**What to do:** Where a line of the listing below includes the word "Fungsi", reproduce that line.
........
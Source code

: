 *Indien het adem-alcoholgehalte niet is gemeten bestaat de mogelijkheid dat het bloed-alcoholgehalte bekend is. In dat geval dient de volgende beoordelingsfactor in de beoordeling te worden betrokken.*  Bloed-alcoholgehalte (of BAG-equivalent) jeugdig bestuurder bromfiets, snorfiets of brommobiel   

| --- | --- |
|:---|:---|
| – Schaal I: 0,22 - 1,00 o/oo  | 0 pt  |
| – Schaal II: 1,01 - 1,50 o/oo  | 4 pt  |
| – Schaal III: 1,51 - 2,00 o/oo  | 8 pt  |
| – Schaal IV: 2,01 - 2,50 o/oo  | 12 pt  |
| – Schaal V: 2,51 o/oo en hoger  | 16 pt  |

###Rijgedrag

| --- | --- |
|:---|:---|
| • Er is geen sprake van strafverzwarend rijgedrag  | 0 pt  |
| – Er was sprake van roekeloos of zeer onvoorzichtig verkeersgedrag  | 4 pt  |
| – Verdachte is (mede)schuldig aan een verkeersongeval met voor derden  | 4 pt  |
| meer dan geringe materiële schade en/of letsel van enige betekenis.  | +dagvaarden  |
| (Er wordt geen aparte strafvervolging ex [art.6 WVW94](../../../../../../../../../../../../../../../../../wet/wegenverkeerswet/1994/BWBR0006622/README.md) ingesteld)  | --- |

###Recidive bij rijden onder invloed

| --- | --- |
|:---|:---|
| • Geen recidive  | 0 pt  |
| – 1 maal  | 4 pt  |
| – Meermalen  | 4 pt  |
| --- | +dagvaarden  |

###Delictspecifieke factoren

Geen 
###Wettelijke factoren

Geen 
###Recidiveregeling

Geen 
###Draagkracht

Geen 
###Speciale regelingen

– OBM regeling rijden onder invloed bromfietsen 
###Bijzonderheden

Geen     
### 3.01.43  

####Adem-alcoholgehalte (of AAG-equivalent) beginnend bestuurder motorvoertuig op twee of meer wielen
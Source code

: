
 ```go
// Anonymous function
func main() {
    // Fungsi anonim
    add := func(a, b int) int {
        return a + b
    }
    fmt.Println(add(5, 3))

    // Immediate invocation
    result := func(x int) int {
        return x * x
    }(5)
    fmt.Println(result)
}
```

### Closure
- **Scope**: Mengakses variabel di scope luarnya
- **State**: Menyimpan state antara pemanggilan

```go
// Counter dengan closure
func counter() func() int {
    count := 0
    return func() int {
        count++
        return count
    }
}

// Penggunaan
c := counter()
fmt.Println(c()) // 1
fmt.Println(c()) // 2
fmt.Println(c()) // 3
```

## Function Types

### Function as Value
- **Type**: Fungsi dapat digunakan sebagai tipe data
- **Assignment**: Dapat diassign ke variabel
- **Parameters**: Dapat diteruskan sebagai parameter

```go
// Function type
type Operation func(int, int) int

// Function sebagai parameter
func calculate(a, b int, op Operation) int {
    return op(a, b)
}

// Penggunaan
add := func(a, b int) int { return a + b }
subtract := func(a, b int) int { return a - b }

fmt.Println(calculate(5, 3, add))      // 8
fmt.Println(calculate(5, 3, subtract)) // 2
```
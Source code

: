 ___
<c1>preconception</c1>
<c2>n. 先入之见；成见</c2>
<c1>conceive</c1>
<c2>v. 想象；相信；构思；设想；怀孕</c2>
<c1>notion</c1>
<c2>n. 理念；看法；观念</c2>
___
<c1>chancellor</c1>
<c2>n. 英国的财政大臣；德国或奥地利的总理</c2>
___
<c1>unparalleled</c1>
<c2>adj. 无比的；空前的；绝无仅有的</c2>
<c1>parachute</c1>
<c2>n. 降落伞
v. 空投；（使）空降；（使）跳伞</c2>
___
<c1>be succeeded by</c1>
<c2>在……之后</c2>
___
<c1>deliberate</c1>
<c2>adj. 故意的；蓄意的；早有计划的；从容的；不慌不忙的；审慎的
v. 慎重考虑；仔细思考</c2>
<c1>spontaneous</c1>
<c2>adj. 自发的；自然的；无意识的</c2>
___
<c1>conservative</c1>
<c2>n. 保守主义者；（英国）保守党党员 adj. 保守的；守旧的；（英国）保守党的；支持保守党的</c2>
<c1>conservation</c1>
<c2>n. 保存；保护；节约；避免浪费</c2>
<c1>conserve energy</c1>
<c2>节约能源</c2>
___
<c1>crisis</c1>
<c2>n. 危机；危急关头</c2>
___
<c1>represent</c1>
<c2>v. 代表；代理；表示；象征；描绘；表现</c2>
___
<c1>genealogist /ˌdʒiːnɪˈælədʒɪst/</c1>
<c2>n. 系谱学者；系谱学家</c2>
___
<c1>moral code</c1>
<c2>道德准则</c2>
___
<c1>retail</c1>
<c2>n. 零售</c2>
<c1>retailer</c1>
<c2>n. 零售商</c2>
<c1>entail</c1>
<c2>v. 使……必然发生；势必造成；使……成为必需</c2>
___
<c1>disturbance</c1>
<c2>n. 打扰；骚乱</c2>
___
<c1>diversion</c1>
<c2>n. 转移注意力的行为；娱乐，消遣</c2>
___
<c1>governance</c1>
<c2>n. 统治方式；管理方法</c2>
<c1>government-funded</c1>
........
**Output:**
    // Fungsi anonim
- **Type**: Fungsi dapat digunakan sebagai tipe data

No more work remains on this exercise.